Alfred Maaß schüttelte nur den Kopf.

»Die arme Trude! ... Die arme Trude!«

»Also Sie gestehen es ein, daß Sie der Täter sind?«

»Was, ich?« In die matten Augen des kleinen Bureaugehilfen trat plötzlich ein stechender Glanz, er reckte den Kopf vor und hob sich ganz hoch auf den Zehenspitzen:

»Sie sind wohl verrückt, was? Sie haben wohl 'n Vogel?!«

»Na, hör' mal, Bürschchen,« unterbrach ihn Hartmuth, dicht an Maaß herantretend, »erlaube Dir hier gar keine Frechheiten, Du! Sonst gibt's Backpfeifen wie Lehmpatzen!«

»Von Ihnen, von Ihnen?« Maaß schrie jetzt ganz laut. »Das sollen Sie sich bloß einfallen lassen! Sie! ... Mich hier aus dem Bette zu holen und mich zu beschuldigen, ich soll 'n Mord begangen haben, solche Verrücktheit! Ich wer' Sie verklagen, Sie, versteh'n Se!«

Der Kommissar Bendemann hielt den Kollegen, der schon seine Drohung zur Tat machen wollte, zurück, gab dem Aufseher ein Zeichen und sagte:

»Führen Sie den Gefangenen ab! ... Er wird gefesselt.«

Wenige Minuten später saß Alfred Maaß in einer besonders festen und zur fortwährenden Beobachtung eingerichteten Zelle, mit einer Kette gefesselt, die von seiner rechten Hand bis zum Fuß hinabreichte.

Er saß eine ganze Zeitlang auf dem dreibeinigen Holzschemel vor dem weiß gescheuerten Tisch und starrte in halber Bewußtlosigkeit vor sich hin ... War das möglich, ein Mensch, der gar nichts getan hat, wird plötzlich in seiner Wohnung aus dem Bett geholt, auf die Polizei geschleppt und gefesselt ins Gefängnis geworfen?!

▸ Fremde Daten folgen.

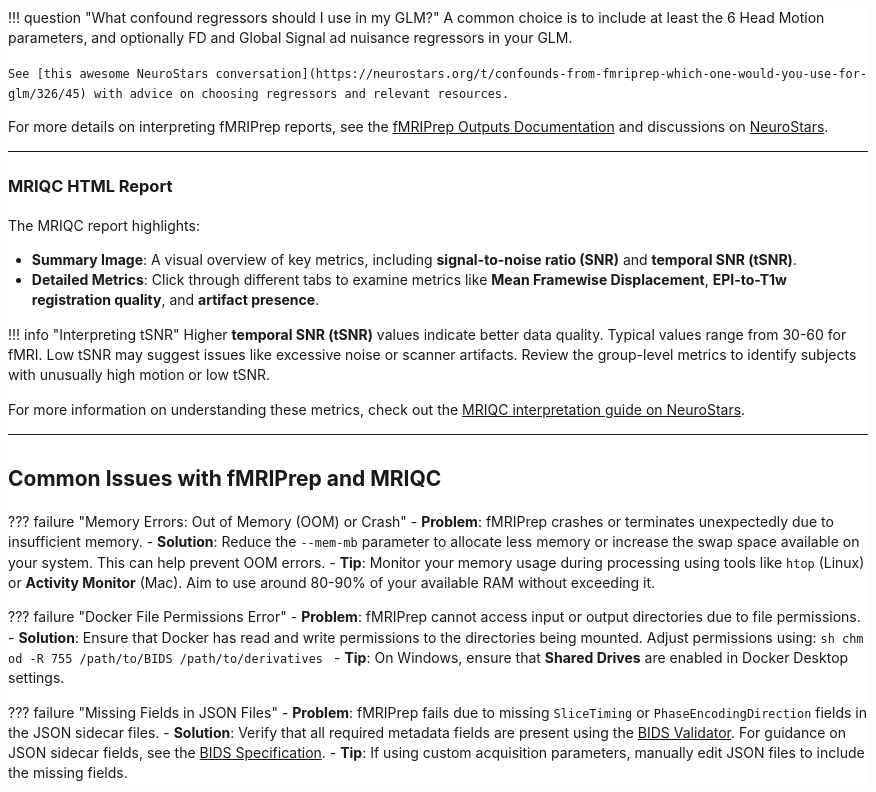 !!! question "What confound regressors should I use in my GLM?"
    A common choice is to include at least the 6 Head Motion parameters, and optionally FD and Global Signal ad nuisance regressors in your GLM.  
    
    See [this awesome NeuroStars conversation](https://neurostars.org/t/confounds-from-fmriprep-which-one-would-you-use-for-glm/326/45) with advice on choosing regressors and relevant resources.

For more details on interpreting fMRIPrep reports, see the [fMRIPrep Outputs Documentation](https://fmriprep.org/en/stable/outputs.html) and discussions on [NeuroStars](https://neurostars.org/tags/fmriprep).

---

### MRIQC HTML Report

The MRIQC report highlights:

- **Summary Image**: A visual overview of key metrics, including **signal-to-noise ratio (SNR)** and **temporal SNR (tSNR)**.
- **Detailed Metrics**: Click through different tabs to examine metrics like **Mean Framewise Displacement**, **EPI-to-T1w registration quality**, and **artifact presence**.

!!! info "Interpreting tSNR"
    Higher **temporal SNR (tSNR)** values indicate better data quality. Typical values range from 30-60 for fMRI. Low tSNR may suggest issues like excessive noise or scanner artifacts. Review the group-level metrics to identify subjects with unusually high motion or low tSNR. 

For more information on understanding these metrics, check out the [MRIQC interpretation guide on NeuroStars](https://neurostars.org/t/how-to-interpret-mriqc-metrics/).

---

## Common Issues with fMRIPrep and MRIQC

??? failure "Memory Errors: Out of Memory (OOM) or Crash"
    - **Problem**: fMRIPrep crashes or terminates unexpectedly due to insufficient memory.
    - **Solution**: Reduce the `--mem-mb` parameter to allocate less memory or increase the swap space available on your system. This can help prevent OOM errors.
    - **Tip**: Monitor your memory usage during processing using tools like `htop` (Linux) or **Activity Monitor** (Mac). Aim to use around 80-90% of your available RAM without exceeding it.

??? failure "Docker File Permissions Error"
    - **Problem**: fMRIPrep cannot access input or output directories due to file permissions.
    - **Solution**: Ensure that Docker has read and write permissions to the directories being mounted. Adjust permissions using:
      ```sh
      chmod -R 755 /path/to/BIDS /path/to/derivatives
      ```
    - **Tip**: On Windows, ensure that **Shared Drives** are enabled in Docker Desktop settings.

??? failure "Missing Fields in JSON Files"
    - **Problem**: fMRIPrep fails due to missing `SliceTiming` or `PhaseEncodingDirection` fields in the JSON sidecar files.
    - **Solution**: Verify that all required metadata fields are present using the [BIDS Validator](https://bids-standard.github.io/bids-validator/). For guidance on JSON sidecar fields, see the [BIDS Specification](https://bids-specification.readthedocs.io/en/stable/).
    - **Tip**: If using custom acquisition parameters, manually edit JSON files to include the missing fields.
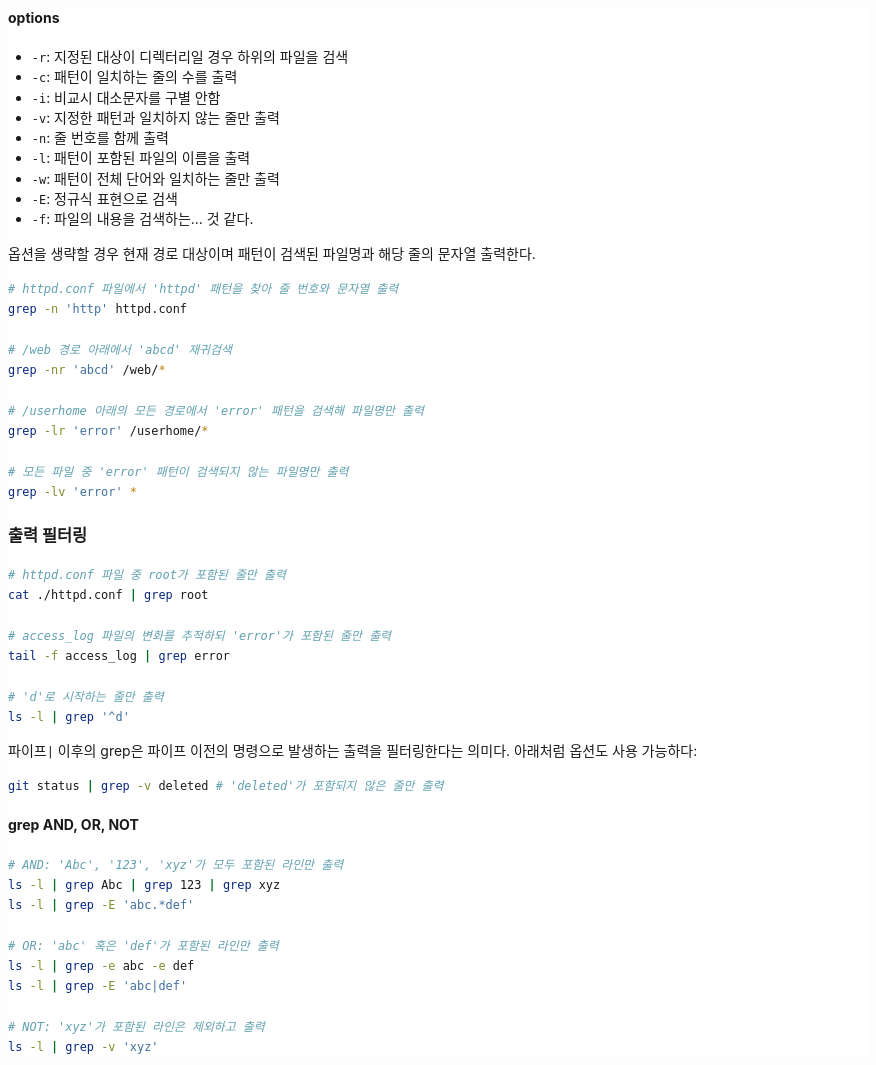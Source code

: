 #### options

- `-r`: 지정된 대상이 디렉터리일 경우 하위의 파일을 검색
- `-c`: 패턴이 일치하는 줄의 수를 출력
- `-i`: 비교시 대소문자를 구별 안함
- `-v`: 지정한 패턴과 일치하지 않는 줄만 출력
- `-n`: 줄 번호를 함께 출력
- `-l`: 패턴이 포함된 파일의 이름을 출력
- `-w`: 패턴이 전체 단어와 일치하는 줄만 출력
- `-E`: 정규식 표현으로 검색
- `-f`: 파일의 내용을 검색하는... 것 같다.

옵션을 생략할 경우 현재 경로 대상이며 패턴이 검색된 파일명과 해당 줄의 문자열 출력한다.

```bash
# httpd.conf 파일에서 'httpd' 패턴을 찾아 줄 번호와 문자열 출력
grep -n 'http' httpd.conf

# /web 경로 아래에서 'abcd' 재귀검색
grep -nr 'abcd' /web/*

# /userhome 아래의 모든 경로에서 'error' 패턴을 검색해 파일명만 출력
grep -lr 'error' /userhome/*

# 모든 파일 중 'error' 패턴이 검색되지 않는 파일명만 출력
grep -lv 'error' *
```

### 출력 필터링

```bash
# httpd.conf 파일 중 root가 포함된 줄만 출력
cat ./httpd.conf | grep root

# access_log 파일의 변화를 추적하되 'error'가 포함된 줄만 출력
tail -f access_log | grep error

# 'd'로 시작하는 줄만 출력
ls -l | grep '^d'
```

파이프`|` 이후의 grep은 파이프 이전의 명령으로 발생하는 출력을 필터링한다는 의미다. 아래처럼 옵션도 사용 가능하다:

```bash
git status | grep -v deleted # 'deleted'가 포함되지 않은 줄만 출력
```

#### grep AND, OR, NOT

```bash
# AND: 'Abc', '123', 'xyz'가 모두 포함된 라인만 출력
ls -l | grep Abc | grep 123 | grep xyz
ls -l | grep -E 'abc.*def'

# OR: 'abc' 혹은 'def'가 포함된 라인만 출력
ls -l | grep -e abc -e def
ls -l | grep -E 'abc|def'

# NOT: 'xyz'가 포함된 라인은 제외하고 출력
ls -l | grep -v 'xyz'
```
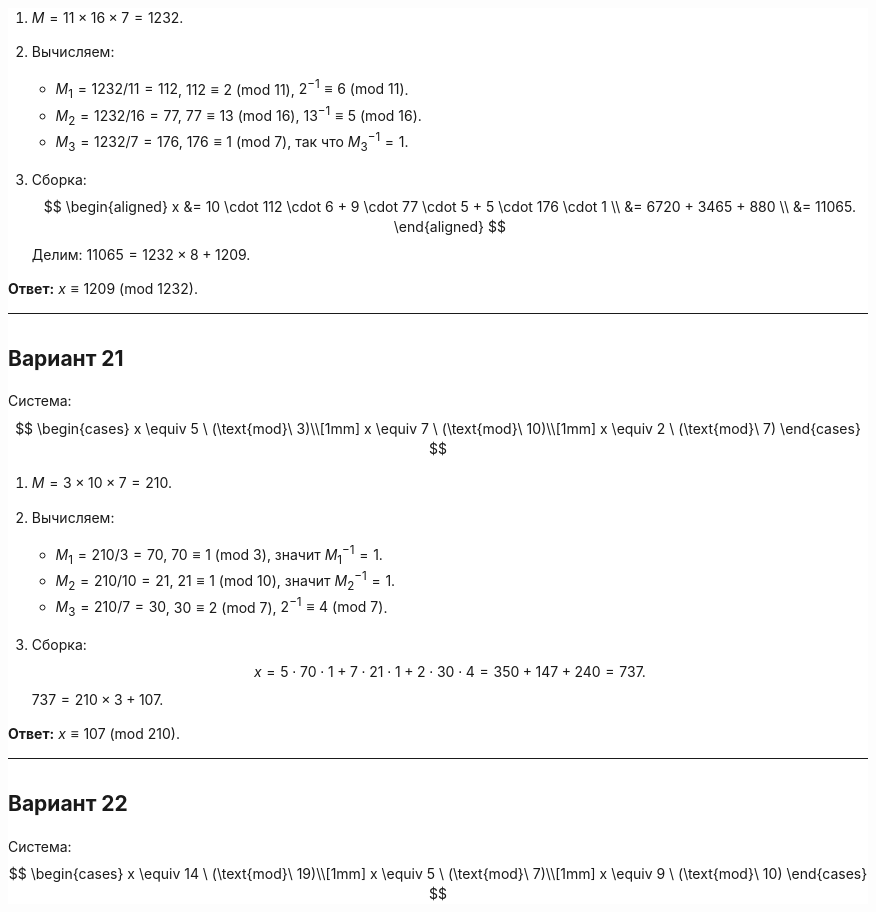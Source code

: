 1. $M = 11 \times 16 \times 7 = 1232$.

2. Вычисляем:
   - $M_1 = 1232/11 = 112$, $112 \equiv 2 \ (\text{mod}\ 11)$, $2^{-1}\equiv 6 \ (\text{mod}\ 11)$.
   - $M_2 = 1232/16 = 77$, $77 \equiv 13 \ (\text{mod}\ 16)$, $13^{-1}\equiv 5 \ (\text{mod}\ 16)$.
   - $M_3 = 1232/7 = 176$, $176 \equiv 1 \ (\text{mod}\ 7)$, так что $M_3^{-1} = 1$.

3. Сборка:
$$
\begin{aligned}
x &= 10 \cdot 112 \cdot 6 + 9 \cdot 77 \cdot 5 + 5 \cdot 176 \cdot 1 \\
  &= 6720 + 3465 + 880 \\
  &= 11065.
\end{aligned}
$$
Делим: $11065 = 1232 \times 8 + 1209$.

**Ответ:** $x \equiv 1209 \ (\text{mod}\ 1232)$.

---

## Вариант 21
Система:
$$
\begin{cases}
x \equiv 5 \ (\text{mod}\ 3)\\[1mm]
x \equiv 7 \ (\text{mod}\ 10)\\[1mm]
x \equiv 2 \ (\text{mod}\ 7)
\end{cases}
$$

1. $M = 3 \times 10 \times 7 = 210$.

2. Вычисляем:
   - $M_1 = 210/3 = 70$, $70 \equiv 1 \ (\text{mod}\ 3)$, значит $M_1^{-1} = 1$.
   - $M_2 = 210/10 = 21$, $21 \equiv 1 \ (\text{mod}\ 10)$, значит $M_2^{-1} = 1$.
   - $M_3 = 210/7 = 30$, $30 \equiv 2 \ (\text{mod}\ 7)$, $2^{-1}\equiv 4 \ (\text{mod}\ 7)$.

3. Сборка:
$$
x = 5 \cdot 70 \cdot 1 + 7 \cdot 21 \cdot 1 + 2 \cdot 30 \cdot 4 = 350 + 147 + 240 = 737.
$$
$737 = 210 \times 3 + 107$.

**Ответ:** $x \equiv 107 \ (\text{mod}\ 210)$.

---

## Вариант 22
Система:
$$
\begin{cases}
x \equiv 14 \ (\text{mod}\ 19)\\[1mm]
x \equiv 5 \ (\text{mod}\ 7)\\[1mm]
x \equiv 9 \ (\text{mod}\ 10)
\end{cases}
$$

Mit einem Male fuhr er empor. Sich mit der freien Rechten an den Kopf schlagend, rief er ganz laut:

»Das war Marquardt! ... Der Lump, der Spitzbube, der Gauner! Also darum hat er mich gestern so angesehen ... Aber warum bloß, warum? Ich hab ihm doch nichts getan?! ... Er mir doch, er hat sie mir doch bloß zu verdanken, die Trude! ...«

Und plötzlich fiel ihm der Mord ein.

»... Ach, sie ist ja tot!« Er sagte es leise im Tone einer tiefen und aufrichtigen Trauer. Und das Bild der Ermordeten stieg vor ihm auf und mitten in seinem eigenen, großen Unglück dachte er nur noch an sie, die gestorben war, ohne daß er noch einmal in ihr geliebtes Gesicht hatte sehen dürfen, ohne noch einen Blick oder einen Händedruck von ihr zu empfangen.

Und dann stieg es gallebitter in seiner Seele auf. »Warum hat sie mich nicht genommen? Bei mir wäre ihr das nicht passiert. Bei mir wohnte sie mit meiner Mutter zusammen und die hätte sie behütet wie ihr eigenes Kind.« – Denn er hatte sich längst vorgenommen, wenn er einmal heirate, wollte er seine alte Mutter zu sich nehmen, die irgendwo in der Provinz von einer kleinen Witwenpension lebte.

Aber dieser Marquardt hatte ihn schön hineingelegt ... Natürlich würde er sein Alibi nachweisen und damit würde diese ganze lächerliche Beschuldigung in nichts zerfallen! ... Aber warum hatte ihn Marquardt beschuldigt? War dieser erbärmliche Mensch es etwa selber gewesen?

Er sann und sann. Doch all sein Nachdenken führte ihn immer wieder nur an die Bahre der armen Frau zurück, die er so sehr geliebt hatte.